The sugar content of pineapples increases as they ripen, which means peak produce is primed to become richer and more honeyed when paired with heat. The grill also makes the fruit more palatable in some cases, as the heat neutralizes the enzymes that can make your mouth burn (unless you use salt water to take the sting out). And that means anyone adverse to the acidic ingredient inside the fruit may find themselves rethinking taking a bite.
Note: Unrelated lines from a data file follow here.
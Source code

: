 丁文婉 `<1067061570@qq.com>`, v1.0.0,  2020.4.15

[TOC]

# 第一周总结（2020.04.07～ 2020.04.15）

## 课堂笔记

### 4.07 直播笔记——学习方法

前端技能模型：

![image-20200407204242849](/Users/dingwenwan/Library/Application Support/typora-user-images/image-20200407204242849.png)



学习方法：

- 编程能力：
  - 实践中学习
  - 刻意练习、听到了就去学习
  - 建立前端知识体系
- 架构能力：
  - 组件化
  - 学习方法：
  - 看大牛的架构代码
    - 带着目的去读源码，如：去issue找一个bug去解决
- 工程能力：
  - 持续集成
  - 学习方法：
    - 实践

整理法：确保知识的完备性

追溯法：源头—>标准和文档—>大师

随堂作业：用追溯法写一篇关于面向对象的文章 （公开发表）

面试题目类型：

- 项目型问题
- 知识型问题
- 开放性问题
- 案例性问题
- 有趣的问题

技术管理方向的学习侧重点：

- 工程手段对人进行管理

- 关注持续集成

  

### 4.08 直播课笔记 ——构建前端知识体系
How to tell if your pineapple is ripe

Like picking the perfect watermelon or cantaloupe, selecting pineapple at the grocery store requires detective work and some luck. Start by double checking you're shopping during the best time of year for tropical fruit, as this will up your chances of striking gold. Then peruse the produce section for specimens with a super yellow exterior, the first hint that they're ripe. Skip over green-hued rinds since, unlike bananas, the under ripened fruit won't sweeten if you take it home and wait.

Next, weigh the fruit with your hands and select the heaviest, juiciest one. Then, give it a sniff. A bright, syrupy smell is another great clue that it'll taste delicious, whereas a sour funk indicates it's over the hill.

As you're examining the produce, squeeze gently with your fingers as well to check the flesh. It should have a slight give, and feel neither squishy nor rock hard. Pull the leaves at the top, too. If the fronds are hard to maneuver, your selection is likely underripe; leaves that offer a good wiggle or easy separation are a helpful final sign you've picked a good one.

Grilling pineapple for the tastiest results

If you're new to grilling fruit, here are some ideas on how to season and serve it. One of the easiest entry points is dessert. You can grill the fruit plain, but cooks can also borrow a technique favored at Brazilian-style steakhouses. Toss long wedges in brown sugar and cinnamon before cooking, then serve after a meat-heavy meal. The heat will bring out more of the nutty, caramel notes of the ingredients for a treat that begs for a scoop of ice cream or yogurt.

The yellow flesh also shines in savory applications. You may have spotted the fruit on top of chicken al pastor tacos, as pineapple serves to both moisturize the meat as it cooks and garnish tacos. You can replicate this application, or chop the fruit into pieces and toss with herbs and acid for a Mexican-inspired salsa. For an Indian street food-inspired bite, invoke the idea of chaat masala to pair with cilantro and lime.

You can also imbue the fruit with savory, spicy seasonings to help wake up your tastebuds. Treat the chunks like any other summer produce and brush them with oil, spices, salt, and lime. Try using chili powder for a kick, as well as a dash of spices like cumin and paprikato highlight the smoky char. Aromatic blends like warmly spiced ras el hanout and floral baharat can also hold their own in sweet-savory applications, so you can experiment with them, too.